═══ DATA SUPPLIED

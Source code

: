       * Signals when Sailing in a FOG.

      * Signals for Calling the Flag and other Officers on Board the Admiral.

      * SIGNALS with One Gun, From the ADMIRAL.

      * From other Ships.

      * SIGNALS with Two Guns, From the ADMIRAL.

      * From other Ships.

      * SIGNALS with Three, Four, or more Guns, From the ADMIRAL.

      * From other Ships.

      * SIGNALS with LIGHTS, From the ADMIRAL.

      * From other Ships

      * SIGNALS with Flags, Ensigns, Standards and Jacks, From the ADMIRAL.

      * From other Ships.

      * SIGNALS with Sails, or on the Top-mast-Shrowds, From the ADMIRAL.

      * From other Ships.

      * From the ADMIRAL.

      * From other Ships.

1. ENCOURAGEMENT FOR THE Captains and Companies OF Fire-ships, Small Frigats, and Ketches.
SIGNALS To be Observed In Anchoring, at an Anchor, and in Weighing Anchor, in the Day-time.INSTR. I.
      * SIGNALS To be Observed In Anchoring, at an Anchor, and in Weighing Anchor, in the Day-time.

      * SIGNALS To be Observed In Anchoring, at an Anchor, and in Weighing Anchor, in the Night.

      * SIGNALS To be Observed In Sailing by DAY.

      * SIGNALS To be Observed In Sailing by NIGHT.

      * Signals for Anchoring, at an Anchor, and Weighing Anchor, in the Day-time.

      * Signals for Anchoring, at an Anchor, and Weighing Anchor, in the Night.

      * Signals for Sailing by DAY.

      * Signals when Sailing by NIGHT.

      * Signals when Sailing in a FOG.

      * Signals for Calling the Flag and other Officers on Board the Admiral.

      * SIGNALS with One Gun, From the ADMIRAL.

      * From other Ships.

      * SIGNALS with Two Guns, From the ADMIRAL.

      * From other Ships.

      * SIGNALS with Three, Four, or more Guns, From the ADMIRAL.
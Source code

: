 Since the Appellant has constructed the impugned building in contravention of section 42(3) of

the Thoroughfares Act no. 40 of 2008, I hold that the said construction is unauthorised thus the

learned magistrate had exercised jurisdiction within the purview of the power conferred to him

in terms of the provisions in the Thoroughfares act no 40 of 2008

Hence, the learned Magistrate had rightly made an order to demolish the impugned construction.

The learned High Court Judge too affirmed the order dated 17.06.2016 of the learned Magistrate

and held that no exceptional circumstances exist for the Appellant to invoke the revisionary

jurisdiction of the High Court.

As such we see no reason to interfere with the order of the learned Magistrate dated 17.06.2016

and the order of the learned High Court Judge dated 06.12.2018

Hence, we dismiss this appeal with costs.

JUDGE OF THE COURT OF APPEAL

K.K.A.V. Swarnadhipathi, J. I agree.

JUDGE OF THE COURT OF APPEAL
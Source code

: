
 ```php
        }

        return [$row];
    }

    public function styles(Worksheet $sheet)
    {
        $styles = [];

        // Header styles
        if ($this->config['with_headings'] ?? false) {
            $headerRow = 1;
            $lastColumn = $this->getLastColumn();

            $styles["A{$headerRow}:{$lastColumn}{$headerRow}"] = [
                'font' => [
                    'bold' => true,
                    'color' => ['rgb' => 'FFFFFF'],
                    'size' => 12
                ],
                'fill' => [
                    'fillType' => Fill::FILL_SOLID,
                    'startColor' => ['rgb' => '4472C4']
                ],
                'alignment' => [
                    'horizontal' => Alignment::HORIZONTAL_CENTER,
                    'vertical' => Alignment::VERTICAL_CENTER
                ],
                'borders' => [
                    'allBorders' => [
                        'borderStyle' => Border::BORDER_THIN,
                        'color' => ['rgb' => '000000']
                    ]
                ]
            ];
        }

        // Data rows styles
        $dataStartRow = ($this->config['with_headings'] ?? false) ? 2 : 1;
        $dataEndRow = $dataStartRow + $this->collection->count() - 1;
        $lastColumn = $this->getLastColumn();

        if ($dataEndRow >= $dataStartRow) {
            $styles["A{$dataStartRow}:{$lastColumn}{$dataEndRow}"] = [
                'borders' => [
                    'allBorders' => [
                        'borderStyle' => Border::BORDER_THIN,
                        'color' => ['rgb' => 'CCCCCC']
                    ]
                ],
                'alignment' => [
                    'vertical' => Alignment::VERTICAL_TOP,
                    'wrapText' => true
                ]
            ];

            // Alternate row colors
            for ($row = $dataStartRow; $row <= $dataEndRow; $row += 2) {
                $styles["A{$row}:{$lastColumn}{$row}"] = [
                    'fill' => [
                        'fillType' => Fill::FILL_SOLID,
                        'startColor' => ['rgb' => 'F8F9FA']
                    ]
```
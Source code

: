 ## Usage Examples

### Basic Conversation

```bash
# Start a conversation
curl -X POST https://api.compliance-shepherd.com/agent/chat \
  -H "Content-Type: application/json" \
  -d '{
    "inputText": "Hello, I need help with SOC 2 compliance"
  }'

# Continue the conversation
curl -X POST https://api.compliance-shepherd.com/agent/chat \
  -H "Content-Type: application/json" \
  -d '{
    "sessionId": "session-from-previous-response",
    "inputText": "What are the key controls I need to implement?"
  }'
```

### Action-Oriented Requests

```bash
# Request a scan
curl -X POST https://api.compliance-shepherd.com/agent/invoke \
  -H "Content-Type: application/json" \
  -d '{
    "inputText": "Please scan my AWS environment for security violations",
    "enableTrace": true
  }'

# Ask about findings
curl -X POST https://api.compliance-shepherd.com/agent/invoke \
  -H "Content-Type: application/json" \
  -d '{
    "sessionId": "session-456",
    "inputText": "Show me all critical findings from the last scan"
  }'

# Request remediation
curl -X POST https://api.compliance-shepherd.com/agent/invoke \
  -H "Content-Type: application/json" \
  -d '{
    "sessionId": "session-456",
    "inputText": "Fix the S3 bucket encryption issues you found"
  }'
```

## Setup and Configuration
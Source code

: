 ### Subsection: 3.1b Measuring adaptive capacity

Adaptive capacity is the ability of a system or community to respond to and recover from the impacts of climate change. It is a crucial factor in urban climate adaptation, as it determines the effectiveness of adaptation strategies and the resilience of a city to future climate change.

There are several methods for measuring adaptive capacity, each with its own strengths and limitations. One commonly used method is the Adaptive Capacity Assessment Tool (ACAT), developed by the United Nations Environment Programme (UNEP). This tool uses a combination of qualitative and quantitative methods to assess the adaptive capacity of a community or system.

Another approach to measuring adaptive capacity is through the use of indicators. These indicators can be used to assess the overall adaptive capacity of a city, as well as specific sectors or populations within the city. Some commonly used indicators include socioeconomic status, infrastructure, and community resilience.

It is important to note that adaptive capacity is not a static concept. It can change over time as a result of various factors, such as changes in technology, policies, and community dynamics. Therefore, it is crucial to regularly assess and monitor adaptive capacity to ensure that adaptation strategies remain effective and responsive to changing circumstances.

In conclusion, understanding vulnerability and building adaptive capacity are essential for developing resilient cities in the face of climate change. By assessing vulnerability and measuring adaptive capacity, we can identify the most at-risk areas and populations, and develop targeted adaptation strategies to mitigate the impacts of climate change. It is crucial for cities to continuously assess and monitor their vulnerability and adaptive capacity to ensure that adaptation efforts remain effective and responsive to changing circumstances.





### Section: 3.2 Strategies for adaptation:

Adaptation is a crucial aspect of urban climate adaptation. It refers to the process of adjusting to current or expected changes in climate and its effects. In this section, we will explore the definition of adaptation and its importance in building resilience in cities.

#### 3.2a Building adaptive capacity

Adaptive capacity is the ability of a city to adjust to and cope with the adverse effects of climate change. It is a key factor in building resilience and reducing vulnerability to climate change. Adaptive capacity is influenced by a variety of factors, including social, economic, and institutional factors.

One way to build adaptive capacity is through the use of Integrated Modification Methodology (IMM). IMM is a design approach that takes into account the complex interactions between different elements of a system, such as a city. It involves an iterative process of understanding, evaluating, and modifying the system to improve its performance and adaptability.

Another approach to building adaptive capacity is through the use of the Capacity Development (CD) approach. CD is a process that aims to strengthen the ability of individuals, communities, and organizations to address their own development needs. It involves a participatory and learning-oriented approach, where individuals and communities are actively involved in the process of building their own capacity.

══════

## WHAT YOU NEED TO DO
Copy each line from the records above that includes the string "dated".

## TASK ANSWER
The learned High Court Judge too affirmed the order dated 17.06.2016 of the learned Magistrate
As such we see no reason to interfere with the order of the learned Magistrate dated 17.06.2016
and the order of the learned High Court Judge dated 06.12.2018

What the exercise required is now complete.